Cenek Report: Litmus Test for Commitment

Robert Cenek offers up a succinct “check” for the level of a leader’s commitment to a change initiative on his blog.

The element that resonates with my own experience is the first on on his list: Intellectual curiosity. I cannot say enough how much core difference there is between a leadership team who says they “want to be lean” (or “world class” or any other buzz word) and a leadership team who digs in and does book studies, discussions, and generally works to learn about what they are supposed to do in the work environment they propose.

In the later case, they are acknowledging two critical things:

  • They must play a different role than they have been in the past.
  • They have to learn how to play that role.

Acknowledging that they have to learn how to play the role acknowledges, further, that they aren’t doing it today.

While this seems all touchy-feely, if it is done with the true intent to change, it is actually application of improvement methodology.

  • They are working to develop an understanding of the target condition.
  • They are working to understand the gap between their current behavior and that target.
  • They are working systematically to close that gap.

But I added the italics around “if it is done with the true intent to change” for a reason. I have also run into leaders who had a deep intellectual understanding of how the process works, but that understanding for some reason never translated into actions and directives that pulled the rest of the organization along. At a further extreme, resources are expended to make sure everyone in the organization is educated – sometimes extensively – yet nothing actually changes.

There is a commonly held misconception out there that education alone will precipitate change in the way people behave on a daily basis. Truthfully, it will cause that change, but traditional classroom education, and even participation in kaizen traditional kaizen events, is not going to do it.

Education, by itself, does nothing other than cause frustration as a few bright people “get it” and then see that it is business as usual as the “change initiative” fades into the background noise.

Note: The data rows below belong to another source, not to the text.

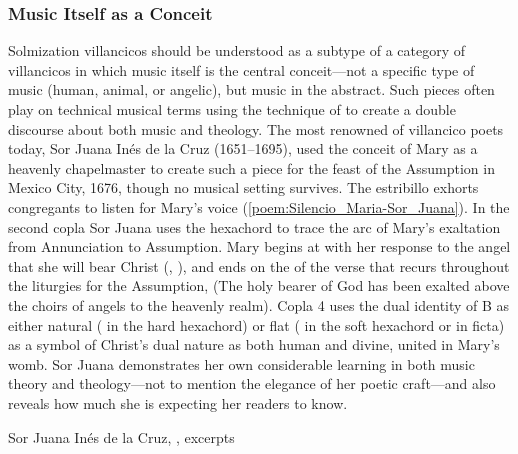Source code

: \subsubsection{Music Itself as a Conceit}

Solmization villancicos should be understood as a subtype of a category of
villancicos in which music itself is the central conceit---not a specific type
of music (human, animal, or angelic), but music in the abstract.
Such pieces often play on technical musical terms using the technique of
 to create a double discourse about both music and theology.
The most renowned of villancico poets today, Sor Juana Inés de la Cruz
(1651--1695), used the conceit of Mary as a heavenly chapelmaster to create
such a piece for the feast of the Assumption in Mexico City, 1676, though no
musical setting survives.%
    \Autocite[, ]{SorJuana:VC} 
The estribillo exhorts congregants to listen for Mary's voice
(\cref{poem:Silencio_Maria-Sor_Juana}).
In the second copla Sor Juana uses the hexachord to trace the arc of Mary's
exaltation from Annunciation to Assumption. 
Mary begins at  with her response to the angel that she will bear
Christ (, ), and ends on the
 of the verse that recurs throughout the liturgies for the Assumption,
 (The holy bearer of God has been exalted above the choirs of angels to
the heavenly realm).
Copla 4 uses the dual identity of B as either natural ( in the hard
hexachord) or flat ( in the soft hexachord or in ficta) as a symbol of
Christ's dual nature as both human and divine, united in Mary's womb.
Sor Juana demonstrates her own considerable learning in both music theory and
theology---not to mention the elegance of her poetic craft---and also reveals
how much she is expecting her readers to know.%
    \Autocites
    {Stevenson:SorJuanaMusicalRapports}
    {Tenorio:SorJuana}

{Sor Juana Inés de la Cruz, ,
excerpts}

Changing a culture is about changing how small groups of people interact with one another. Getting this into place at the operational levels of the business was the topic of my talk in Prague yesterday. But at the leadership team level, they are usually left to their own devices, and have to make a conscious effort to take awkward and incompetent steps among themselves before they are any good at it. Without those first steps, there is no reflection, and without reflection there is no learning.